Is there a way to cut down on the number of rules generated?” CBA and CMAR adopt methods of frequent itemset mining to generatecandidateassociation rules, which include all conjunctions of attribute–value pairs (items) satisfying minimum support. These rules are then examined, and a subset is chosen to represent the classifier. However, such methods generate quite a large number of rules. CPAR (Classification based on Predictive Association Rules) takes a different approach to rule generation, based on a rule generation algorithm for classification known as FOIL (Section 8.4.3). FOIL builds rules to distinguish positive tuples (e.g., buys_computer = yes) from negative tuples (e.g., buys_computer = no). For multiclass problems, FOIL is applied to each class. That is, for a class, C, all tuples of class C are considered positive tuples, while the rest are considered negative tuples. Rules are generated to distinguish C tuples from all others. Each time a rule is generated, the positive samples it satisfies (or covers) are removed until all the positive tuples in the data set are covered. In this way, fewer rules are generated. CPAR relaxes this step by allowing the covered tuples to remain under consideration, but reducing their weight. The process is repeated for each class. The resulting rules are merged to form the classifier rule set.
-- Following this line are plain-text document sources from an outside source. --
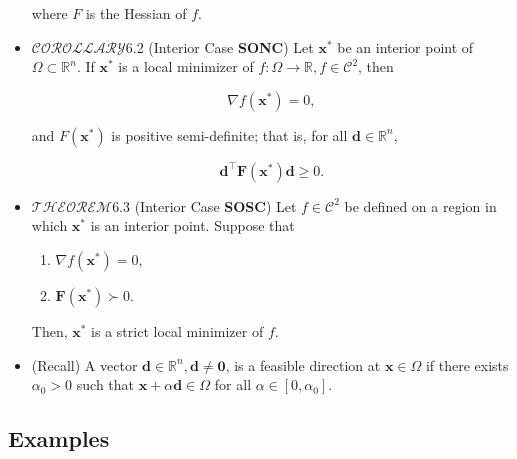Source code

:\begin{itemize}
	where \(F\) is the Hessian of \(f\).

	\item  \(\mathscr{COROLLARY}\)6.2 (Interior Case \textbf{SONC}) Let \(\boldsymbol{x}^{*}\) be an interior point of \(\Omega \subset \mathbb{R}^{n}\). If \(\boldsymbol{x}^{*}\) is a local minimizer of \(f: \Omega \rightarrow \mathbb{R}, f \in \mathcal{C}^{2}\), then
	
	\begin{equation*}
		\nabla f\left(\boldsymbol{x}^{*}\right)=0,
	\end{equation*}
	
	and \(F\left(\boldsymbol{x}^{*}\right)\) is positive semi-definite; that is, for all \(\boldsymbol{d} \in \mathbb{R}^{n}\),
	
	\begin{equation*}
		\boldsymbol{d}^{\top} \boldsymbol{F} \left(\boldsymbol{x}^{*}\right) \boldsymbol{d} \geq 0 .
	\end{equation*}

	\item \(\mathscr{THEOREM}\)6.3 (Interior Case \textbf{SOSC}) Let \(f \in \mathcal{C}^{2}\) be defined on a region in which \(\boldsymbol{x}^{*}\) is an interior point. Suppose that
	
	\begin{enumerate}
		\item \(\nabla f\left(\boldsymbol{x}^{*}\right)=0\),
		
		\item \(\boldsymbol{F} \left(\boldsymbol{x}^{*}\right) \succ 0\).
		
	\end{enumerate}
	
	Then, \(\boldsymbol{x}^{*}\) is a strict local minimizer of \(f\).
	
	\item (Recall) A vector \(\boldsymbol{d} \in \mathbb{R}^{n}, \boldsymbol{d} \neq \boldsymbol{0}\), is a feasible direction at \(\boldsymbol{x} \in \Omega\) if there exists \(\alpha_{0}>0\) such that \(\boldsymbol{x}+\alpha \boldsymbol{d}  \in \Omega\) for all \(\alpha \in\left[0, \alpha_{0}\right]\).

\end{itemize}

\subsection{Examples}

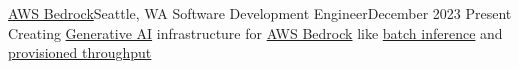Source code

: \resumeSubheading
{\href{https://aws.amazon.com/bedrock/}{AWS Bedrock}}{Seattle, WA}
{Software Development Engineer}{December 2023 \textemdash Present}
\resumeItemListStart
{}
{Creating \href{https://en.wikipedia.org/wiki/Generative_artificial_intelligence}{Generative AI} infrastructure for \href{https://aws.amazon.com/bedrock/}{AWS Bedrock} like \href{https://docs.aws.amazon.com/bedrock/latest/userguide/batch-inference.html}{batch inference} and \href{https://docs.aws.amazon.com/bedrock/latest/userguide/prov-throughput.html}{provisioned throughput}}
\resumeItemListEnd
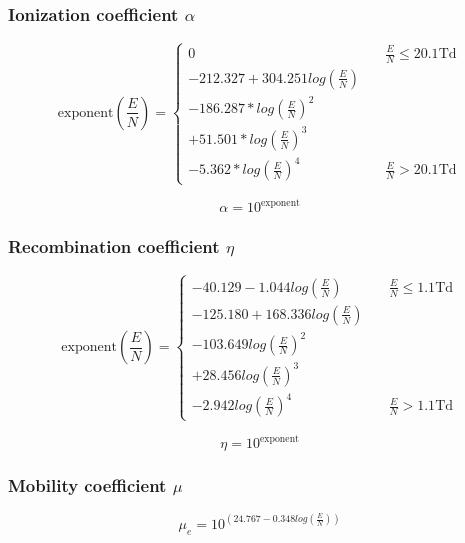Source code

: \documentclass[12pt, a4paper]{report}
\begin{document}
\subsubsection*{Ionization coefficient $\alpha$}

\begin{equation*}
    \mathrm{exponent}\left( \frac{E}{N} \right) = \left\{
            \begin{array}{ll}
                0 & \quad \frac{E}{N} \leq 20.1\mathrm{Td} \\ \hline
                -212.327 + 304.251 log \left( \frac{E}{N} \right) \\ -186.287*log \left( \frac{E}{N} \right)^2 \\+ 51.501*log \left( \frac{E}{N} \right)^3 \\-5.362*log \left( \frac{E}{N} \right)^4 & \quad \frac{E}{N} > 20.1\mathrm{Td}
            \end{array}
        \right.
    \end{equation*}

\begin{equation*}
    \alpha = 10^{\mathrm{exponent}}
\end{equation*}

\subsubsection*{Recombination coefficient $\eta$}

\begin{equation*}
    \mathrm{exponent} \left( \frac{E}{N} \right) = \left\{
            \begin{array}{ll}
                -40.129 -1.044log \left( \frac{E}{N} \right) & \quad \frac{E}{N} \leq 1.1 \mathrm{Td}\\\hline
                -125.180 + 168.336log \left( \frac{E}{N} \right)\\ -103.649log \left( \frac{E}{N} \right)^2\\ + 28.456log \left( \frac{E}{N} \right)^3\\ -2.942log \left( \frac{E}{N} \right)^4 & \quad \frac{E}{N} > 1.1\mathrm{Td}
            \end{array}
        \right.
    \end{equation*}

\begin{equation*}
    \eta = 10^{\mathrm{exponent}}
\end{equation*}

\subsubsection*{Mobility coefficient $\mu$}
\begin{equation*}
    \mu_e = 10^{\left(24.767 -0.348log \left( \frac{E}{N} \right)\right) }
\end{equation*}
\end{document}
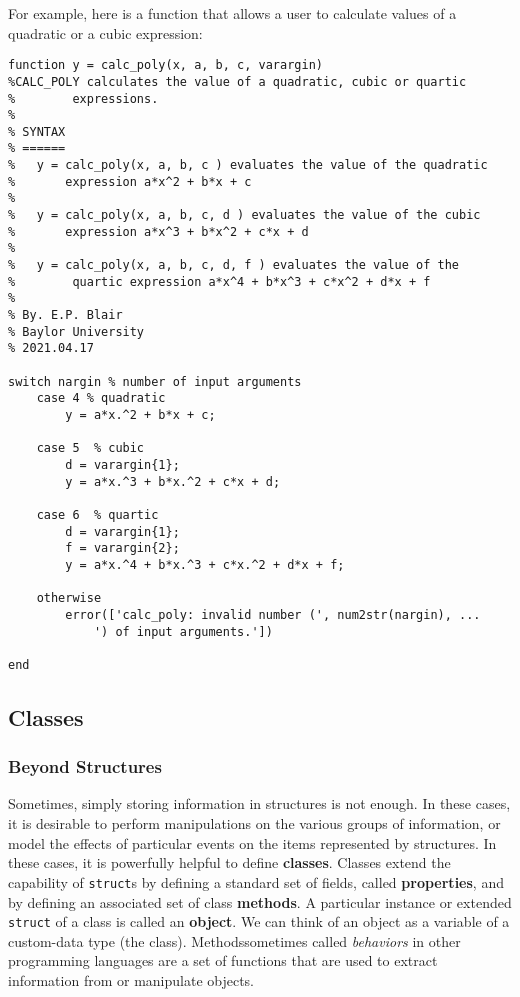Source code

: For example, here is a function that allows a user to calculate values of a quadratic or a cubic expression:
\begin{lstlisting}[style=Matlab-editor]
function y = calc_poly(x, a, b, c, varargin)
%CALC_POLY calculates the value of a quadratic, cubic or quartic
%        expressions.
%
% SYNTAX
% ======
%   y = calc_poly(x, a, b, c ) evaluates the value of the quadratic
%       expression a*x^2 + b*x + c
%
%   y = calc_poly(x, a, b, c, d ) evaluates the value of the cubic
%       expression a*x^3 + b*x^2 + c*x + d
%
%   y = calc_poly(x, a, b, c, d, f ) evaluates the value of the
%        quartic expression a*x^4 + b*x^3 + c*x^2 + d*x + f
%
% By. E.P. Blair
% Baylor University
% 2021.04.17

switch nargin % number of input arguments
    case 4 % quadratic
        y = a*x.^2 + b*x + c;
        
    case 5  % cubic
        d = varargin{1};
        y = a*x.^3 + b*x.^2 + c*x + d;
        
    case 6  % quartic
        d = varargin{1};
        f = varargin{2};
        y = a*x.^4 + b*x.^3 + c*x.^2 + d*x + f;

    otherwise
        error(['calc_poly: invalid number (', num2str(nargin), ...
            ') of input arguments.'])

end
\end{lstlisting}




\subsection{Classes}

\subsubsection{Beyond Structures}
Sometimes, simply storing information in structures is not enough. In these cases, it is desirable to perform manipulations on the various groups of information, or model the effects of particular events on the items represented by structures. In these cases, it is powerfully helpful to define \textbf{classes}. Classes extend the capability of \texttt{struct}s by defining a standard set of fields, called \textbf{properties}, and by defining an associated set of class \textbf{methods}. A particular instance or extended \texttt{struct} of a class is called an \textbf{object}. We can think of an object as a variable of a custom-data type (the class). Methods\textemdash sometimes called \textit{behaviors} in other programming languages \textemdash are a set of functions that are used to extract information from or manipulate objects.

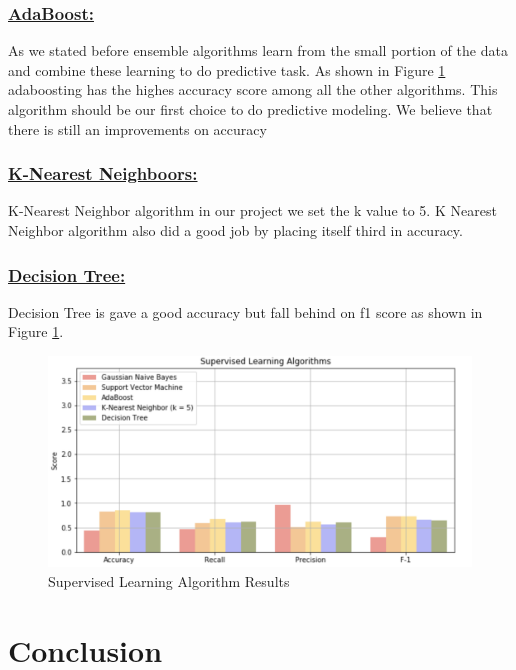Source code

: \documentclass[sigconf]{acmart}
\begin{document}
\subsubsection{\textbf{\underline{AdaBoost:}}}
As we stated before ensemble algorithms learn from the small portion of the data and combine these learning to do predictive task. As shown in Figure \ref{fig:result-algo} adaboosting has the highes accuracy score among all the other algorithms. This algorithm should be our first choice to do predictive modeling. We believe that there is still an improvements on accuracy 
\subsubsection{\textbf{\underline{K-Nearest Neighboors:}}}
K-Nearest Neighbor algorithm in our project we set the k value to 5. K Nearest Neighbor algorithm also did a good job by placing itself third in accuracy. 

\subsubsection{\textbf{\underline{Decision Tree:}}} 
Decision Tree is gave a good accuracy but fall behind on f1 score as shown in Figure \ref{fig:result-algo}. 




\begin{figure}[!ht]
  \centering
      \includegraphics[width=\columnwidth]{project/images/result-score.png}
  \caption{Supervised Learning Algorithm Results \cite{Borga2017}}\label{fig:result-algo}
\end{figure}


\section{Conclusion}
\end{document}
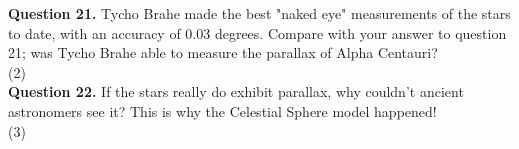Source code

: \documentclass[11pt]{article}
\begin{document}
\textbf{Question 21.} Tycho Brahe made the best "naked eye" measurements of the stars to date, with an accuracy of 0.03 degrees. Compare with your answer to question 21; was Tycho Brahe able to measure the parallax of Alpha Centauri?\\

\vspace{1.5cm}
(2) \hrulefill\\

\textbf{Question 22.} If the stars really do exhibit parallax, why couldn't ancient astronomers see it? This is why the Celestial Sphere model happened!\\

\vspace{1.5cm}
(3) \hrulefill\\
\end{document}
During classification, CPAR employs a somewhat different multiple rule strategy than CMAR. If more than one rule satisfies a new tuple, X, the rules are divided into groups according to class, similar to CMAR. However, CPAR uses the best k rules of each group to predict the class label of X, based on expected accuracy. By considering the best k rules rather than all of a group’s rules, it avoids the influence of lower-ranked rules. CPAR’s accuracy on numerous data sets was shown to be close to that of CMAR. However, since CPAR generates far fewer rules than CMAR, it shows much better efficiency with large sets of training data.

In summary, associative classification offers an alternative classification scheme by building rules based on conjunctions of attribute–value pairs that occur frequently in data.

9.4.2 Discriminative Frequent Pattern–Based Classification

From work on associative classification, we see that frequent patterns reflect strong associations between attribute–value pairs (or items) in data and are useful for classification.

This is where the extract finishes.